Author:Susanne Rodemeier (University of Heidelberg)
Paper short abstract:
In the 1910th Dutch colonialists invented monetarism in the Alor-Pantar-Archipelago. Therefore, they destroyed the local currency, the kettledrums. Nevertheless, some drums survived as bride-price payment and were used again during the last years. What might be the reason?
Paper long abstract:
In the first half of the 20th century the Dutch colonialists invented monetarism in the Alor-Pantar-Archipelago. Therefore, they destroyed the traditional currency, the kettledrums. Some drums survived as currency, as bride-price payment. Interestingly enough, the custom was forgotten for several decades. Now it is revitalized mainly by Christians, whereas many of their Muslim relatives try to avoid the payment.

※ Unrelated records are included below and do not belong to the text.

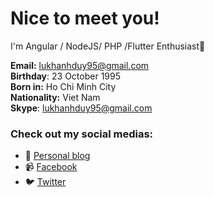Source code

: # Nice to meet you!
 I'm Angular / NodeJS/ PHP /Flutter Enthusiast👋
 
**Email:**  [lukhanhduy95@gmail.com](mailto:lukhanhduy95@gmail.com)  
**Birthday**: 23 October 1995  
**Born in:**  Ho Chi Minh City  
**Nationality:**  Viet Nam  
**Skype**:  lukhanhduy95@gmail.com

### Check out my social medias:

-   💬  [Personal blog](https://lukhanhduy.com/)
-   📹  [Facebook](https://www.facebook.com/lukhanhduy)
-   🐦  [Twitter](https://twitter.com/LKhnhDu55647434)
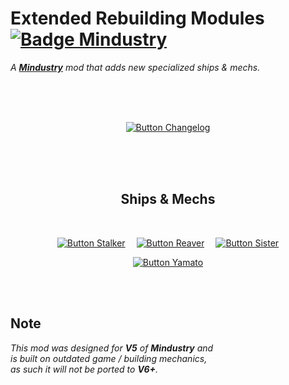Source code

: 
# Extended Rebuilding Modules   [![Badge Mindustry]][Version 5]

*A **[Mindustry]** mod that adds new specialized ships & mechs.*

<br>
<br>
<br>

<div align = center>

[![Button Changelog]][Changelog]

<br>
<br>
<br>

## Ships & Mechs

<br>

[![Button Stalker]][Stalker]   
[![Button Reaver]][Reaver]   
[![Button Sister]][Sister]

[![Button Yamato]][Yamato]

</div>

<br>
<br>

## Note

*This mod was designed for **V5** of **Mindustry** and <br>
is built on outdated game / building mechanics, <br>
as such it will not be ported to **V6+**.*

<br>

<!----------------------------------------------------------------------------->

[Version 5]: https://github.com/Anuken/Mindustry/releases/tag/v104.6
[Mindustry]: https://mindustrygame.github.io/

[Changelog]: Documentation/Changelog.md
[Stalker]: Documentation/Ships%20&%20Mechs/Stalker.md
[Reaver]: Documentation/Ships%20&%20Mechs/Reaver.md
[Sister]: Documentation/Ships%20&%20Mechs/Sister.md
[Yamato]: Documentation/Ships%20&%20Mechs/Yamato.md


<!----------------------------------[ Badges ]--------------------------------->

[Badge Mindustry]: https://img.shields.io/badge/Mindustry-v5-d4816b.svg?style=for-the-badge&labelColor=d3a246


<!---------------------------------[ Buttons ]--------------------------------->

[Button Changelog]: https://img.shields.io/badge/Changelog-0099E5?style=for-the-badge&logoColor=white&logo=GitBook
[Button Stalker]: https://img.shields.io/badge/Stalker-Mech-5940a3?style=for-the-badge&labelColor=7856db
[Button Reaver]: https://img.shields.io/badge/Reaver-Ship-9f3636?style=for-the-badge&labelColor=ce4646
[Button Sister]: https://img.shields.io/badge/Sister-Ship-558966?style=for-the-badge&labelColor=79c191
[Button Yamato]: https://img.shields.io/badge/Yamato-Battlecruiser-4d4e58?style=for-the-badge&labelColor=5b5b60
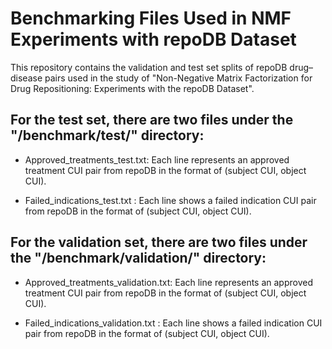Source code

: # Benchmarking Files Used in NMF Experiments with repoDB Dataset


This repository contains the validation and test set splits of repoDB drug–disease pairs used in the study of "Non-Negative Matrix Factorization for Drug Repositioning:
Experiments with the repoDB Dataset".


## For the test set, there are two files under the "/benchmark/test/" directory:

* Approved_treatments_test.txt: Each line represents an approved treatment CUI pair from repoDB in the format of (subject CUI, object CUI).
							  
* Failed_indications_test.txt : Each line shows a failed indication CUI pair from repoDB in the format of (subject CUI, object CUI).

							  
## For the validation set, there are two files under the "/benchmark/validation/" directory:

* Approved_treatments_validation.txt: Each line represents an approved treatment CUI pair from repoDB in the format of (subject CUI, object CUI).
									
* Failed_indications_validation.txt : Each line shows a failed indication CUI pair from repoDB in the format of (subject CUI, object CUI).
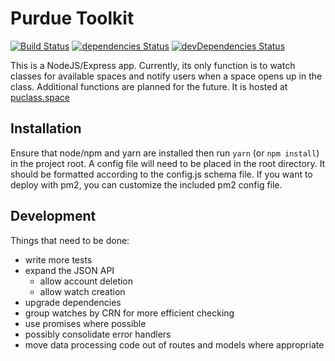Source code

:# Purdue Toolkit
[![Build Status](https://travis-ci.org/bferris1/purdue-toolkit.svg?branch=develop)](https://travis-ci.org/moufee/purdue-toolkit)
[![dependencies Status](https://david-dm.org/bferris1/purdue-toolkit/status.svg)](https://david-dm.org/moufee/purdue-toolkit)
[![devDependencies Status](https://david-dm.org/bferris1/purdue-toolkit/dev-status.svg)](https://david-dm.org/moufee/purdue-toolkit?type=dev)

This is a NodeJS/Express app. Currently, its only function is to watch classes for available spaces and notify users when a space opens up in the class. Additional functions are planned for the future. It is hosted at [puclass.space](http://puclass.space)

## Installation

Ensure that node/npm and yarn are installed then run `yarn` (or `npm install`) in the project root. A config file will need to be placed in the root directory. It should be formatted according to the config.js schema file. If you want to deploy with pm2, you can customize the included pm2 config file.

## Development

Things that need to be done:
* write more tests
* expand the JSON API
    * allow account deletion
    * allow watch creation
* upgrade dependencies
* group watches by CRN for more efficient checking
* use promises where possible
* possibly consolidate error handlers
* move data processing code out of routes and models where appropriate

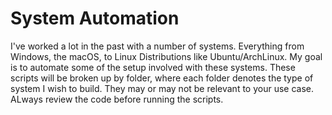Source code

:# System Automation
I've worked a lot in the past with a number of systems.  Everything from Windows, the macOS, to Linux Distributions like Ubuntu/ArchLinux.  My goal is to automate some of the setup involved with these systems.   These scripts will be broken up by folder, where each folder denotes the type of system I wish to build.  They may or may not be relevant to your use case.  ALways review the code before running the scripts.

To understand why this habit was reinvented, it is important to take a closer look at the male as well as the female discourse on marriage-rules. This has to be compared to cases in point. And of course, Christian and Muslim discourse and examples have to be compared, too. Nevertheless, these comparisons cannot offer a final answer. To understand why the reinvention of bride-price payment has taken place, the discourse on the whole marriage complex has to be compared with other cases where payment initiates an alliance between families, nearby villages, and sometimes even between villages on neighbouring islands.
After the Dutch pacification of the area these peace-building customs lost their importance. Nowadays, the situation is changing again. The mobility of young people is high and often they find a partner outside their village of origin. Many fathers react by following the traditional rules hypercorrectly, and therefore, they try to pay whatever is demanded for the bride.
Bringing all named research-foci together, it might be possible to understand the changes which lead to the revitalisation of these payments when a marriage-alliance is started.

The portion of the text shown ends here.